José Gualinga est le représentant officiel du peuple Kichwa à Sarayaku en Equateur. Un peuple de 1 200 habitants qui vit en forêt de la cueillette, chasse et pêche et de cultures itinérantes. Le territoire qu'il couvre est menacé de déforrestation par les projets de forages pétroliers. La dynamite est déjà enfouie dans le sol. José Gualinga se bat pour préserver ses modes de vie et sa culture. La biodiversité très riche est menacée dans le bassin de l'Amazone.

Avec son bâton de pélerin et une traductrice, il popularise cette lutte de par le monde en prenant les opinions publiques à témoin et en mobilisant des ressources.

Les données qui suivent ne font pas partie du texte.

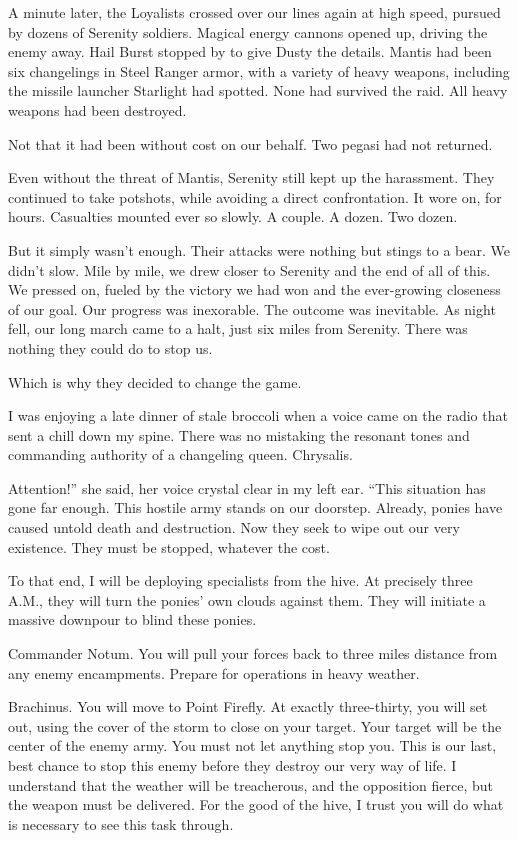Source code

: A minute later, the Loyalists crossed over our lines again at high speed, pursued by dozens of Serenity soldiers. Magical energy cannons opened up, driving the enemy away. Hail Burst stopped by to give Dusty the details. Mantis had been six changelings in Steel Ranger armor, with a variety of heavy weapons, including the missile launcher Starlight had spotted. None had survived the raid. All heavy weapons had been destroyed.

Not that it had been without cost on our behalf. Two pegasi had not returned.

Even without the threat of Mantis, Serenity still kept up the harassment. They continued to take potshots, while avoiding a direct confrontation. It wore on, for hours. Casualties mounted ever so slowly. A couple. A dozen. Two dozen.

But it simply wasn’t enough. Their attacks were nothing but stings to a bear. We didn’t slow. Mile by mile, we drew closer to Serenity and the end of all of this. We pressed on, fueled by the victory we had won and the ever-growing closeness of our goal. Our progress was inexorable. The outcome was inevitable. As night fell, our long march came to a halt, just six miles from Serenity. There was nothing they could do to stop us.

Which is why they decided to change the game.

{\br}%
I was enjoying a late dinner of stale broccoli when a voice came on the radio that sent a chill down my spine. There was no mistaking the resonant tones and commanding authority of a changeling queen. Chrysalis.

\leavevmode{}Attention!” she said, her voice crystal clear in my left ear. “This situation has gone far enough. This hostile army stands on our doorstep. Already, ponies have caused untold death and destruction. Now they seek to wipe out our very existence. They must be stopped, whatever the cost.

\leavevmode{}To that end, I will be deploying specialists from the hive. At precisely three A.M., they will turn the ponies’ own clouds against them. They will initiate a massive downpour to blind these ponies.

\leavevmode{}Commander Notum. You will pull your forces back to three miles distance from any enemy encampments. Prepare for operations in heavy weather.

\leavevmode{}Brachinus. You will move to Point Firefly. At exactly three-thirty, you will set out, using the cover of the storm to close on your target. Your target will be the center of the enemy army. You must not let anything stop you. This is our last, best chance to stop this enemy before they destroy our very way of life. I understand that the weather will be treacherous, and the opposition fierce, but the weapon must be delivered. For the good of the hive, I trust you will do what is necessary to see this task through.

Lundi à Auxerre et Paris, mardi, à Genvève pour une conférence, l'homme, lui-même menacé dans son intégité physique et que l'on tente de corrompre, ne ménage pas se peine.

Harmonie

Son discours est simple. Deux philosophies, deux systèmes de vie s'opposent car ils ne se connaissent pas. José Gualinga prône l'harmonie par le rapprochement et l'information, le respect mutuel et la tolérance. Fondamentalement, son action utilise le droit, la loi, la constitution, bref, le système qui gouverne les pays dits développés, pour défendre les droits de son peuple et péréniser le projet le plus audacieux de son histoire : celui de la « Frontière de Vie », projet si insensé que nul ne le croyait possible avant que Sarayaku ne commence à le créer sur le terrain…

Sarayaku est probablement la communauté indienne devenue la plus connue en Équateur pour avoir réussi à résister depuis plus de 15 ans aux multinationales du pétrole. Ecoutez José Gualinga parler du "sacré" dans cette vidéo et expliquer que le mot "merci" n'existe pas dans sa langue...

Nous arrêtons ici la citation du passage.